RNA-mediated epigenetic modifications of an endogenous gene targeted by a viral vector: a potent gene silencing system to produce a plant that does not carry a transgene but has altered traits.

Nucleotide-sequence-specific interactions mediated by double-stranded RNA (dsRNA) can induce gene silencing. Gene silencing through transcriptional repression can be induced by dsRNA targeted to a gene promoter. However, until recently, no plant has been produced that harbors an endogenous gene that remains silenced in the absence of promoter-targeting dsRNA. We have reported for the first time that transcriptional gene silencing can be induced by targeting dsRNA to the endogenous gene promoters in petunia and tomato plants, using a Cucumber mosaic virus (CMV)-based vector and that the induced gene silencing is heritable. Efficient silencing depended on the function of the 2b protein encoded in the vector, which facilitates epigenetic modifications through the transport of short interfering RNA (siRNA) to the nucleus. Here we show that gene silencing that is mediated by targeting dsRNA to a gene promoter via the CMV vector can be as strong as co-suppression in terms of both the extent of mRNA decrease and phenotypic changes.
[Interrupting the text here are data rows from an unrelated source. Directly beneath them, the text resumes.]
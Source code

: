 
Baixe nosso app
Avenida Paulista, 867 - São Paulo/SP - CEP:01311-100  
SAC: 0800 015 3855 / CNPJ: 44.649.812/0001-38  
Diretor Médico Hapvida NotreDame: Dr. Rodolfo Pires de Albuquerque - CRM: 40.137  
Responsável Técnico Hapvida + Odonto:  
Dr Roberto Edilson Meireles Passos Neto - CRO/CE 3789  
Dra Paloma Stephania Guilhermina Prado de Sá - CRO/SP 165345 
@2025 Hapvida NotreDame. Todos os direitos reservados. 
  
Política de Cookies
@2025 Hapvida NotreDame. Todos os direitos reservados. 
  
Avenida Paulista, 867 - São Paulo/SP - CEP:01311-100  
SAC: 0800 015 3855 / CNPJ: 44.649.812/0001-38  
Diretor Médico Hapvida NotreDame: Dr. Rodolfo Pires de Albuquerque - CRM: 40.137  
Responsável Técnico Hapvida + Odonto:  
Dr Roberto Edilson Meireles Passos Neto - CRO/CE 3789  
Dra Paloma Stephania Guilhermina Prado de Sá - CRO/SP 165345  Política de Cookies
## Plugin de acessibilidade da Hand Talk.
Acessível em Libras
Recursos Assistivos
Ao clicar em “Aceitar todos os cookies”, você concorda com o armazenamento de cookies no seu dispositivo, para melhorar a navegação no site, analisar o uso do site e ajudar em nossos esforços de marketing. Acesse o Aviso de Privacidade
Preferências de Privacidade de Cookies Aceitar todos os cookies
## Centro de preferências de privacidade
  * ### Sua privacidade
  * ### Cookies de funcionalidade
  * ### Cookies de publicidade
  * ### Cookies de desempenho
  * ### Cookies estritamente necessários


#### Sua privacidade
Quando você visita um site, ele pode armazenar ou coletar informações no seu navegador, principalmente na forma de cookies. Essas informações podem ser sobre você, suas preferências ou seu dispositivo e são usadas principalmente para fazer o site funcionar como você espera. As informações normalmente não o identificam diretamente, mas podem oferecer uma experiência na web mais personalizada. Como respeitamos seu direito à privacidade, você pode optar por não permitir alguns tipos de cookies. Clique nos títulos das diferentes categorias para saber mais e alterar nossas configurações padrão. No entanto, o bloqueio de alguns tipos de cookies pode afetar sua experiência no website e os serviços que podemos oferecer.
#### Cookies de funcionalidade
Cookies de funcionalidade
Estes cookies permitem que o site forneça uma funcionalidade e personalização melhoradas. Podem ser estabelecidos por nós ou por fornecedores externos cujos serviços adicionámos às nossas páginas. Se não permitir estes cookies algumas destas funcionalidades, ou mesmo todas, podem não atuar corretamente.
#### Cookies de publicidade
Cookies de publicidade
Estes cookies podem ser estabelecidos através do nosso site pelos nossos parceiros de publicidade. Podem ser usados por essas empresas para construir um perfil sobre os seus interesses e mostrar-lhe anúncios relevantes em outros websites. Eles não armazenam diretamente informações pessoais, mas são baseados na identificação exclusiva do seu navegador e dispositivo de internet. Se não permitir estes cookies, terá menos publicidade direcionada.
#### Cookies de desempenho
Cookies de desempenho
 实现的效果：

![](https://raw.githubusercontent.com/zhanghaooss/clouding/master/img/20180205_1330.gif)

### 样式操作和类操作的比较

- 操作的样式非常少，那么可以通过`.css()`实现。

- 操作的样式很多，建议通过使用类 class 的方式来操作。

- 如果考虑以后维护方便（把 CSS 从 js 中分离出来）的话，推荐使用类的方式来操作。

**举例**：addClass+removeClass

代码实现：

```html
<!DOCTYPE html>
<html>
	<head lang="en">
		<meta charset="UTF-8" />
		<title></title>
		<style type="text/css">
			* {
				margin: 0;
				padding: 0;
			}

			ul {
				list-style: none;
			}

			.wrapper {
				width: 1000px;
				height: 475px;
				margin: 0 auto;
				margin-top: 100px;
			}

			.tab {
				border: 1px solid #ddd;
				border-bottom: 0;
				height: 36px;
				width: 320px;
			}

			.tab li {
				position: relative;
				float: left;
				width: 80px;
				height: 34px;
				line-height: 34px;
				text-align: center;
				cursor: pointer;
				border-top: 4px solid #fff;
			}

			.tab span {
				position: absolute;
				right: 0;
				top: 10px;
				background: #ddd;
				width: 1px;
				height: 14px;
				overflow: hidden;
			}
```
We also show that the expression of genes involved in RNA-directed DNA methylation and in demethylation are upregulated and downregulated, respectively, in Arabidopsis plants infected with CMV. Thus, along with the function of the 2b protein, that transports siRNA to the nucleus, the promoter-targeted silencing system using the CMV vector has some property that facilitates heritable epigenetic changes on endogenous genes, enabling the production of a novel class of modified plants that do not have a transgene.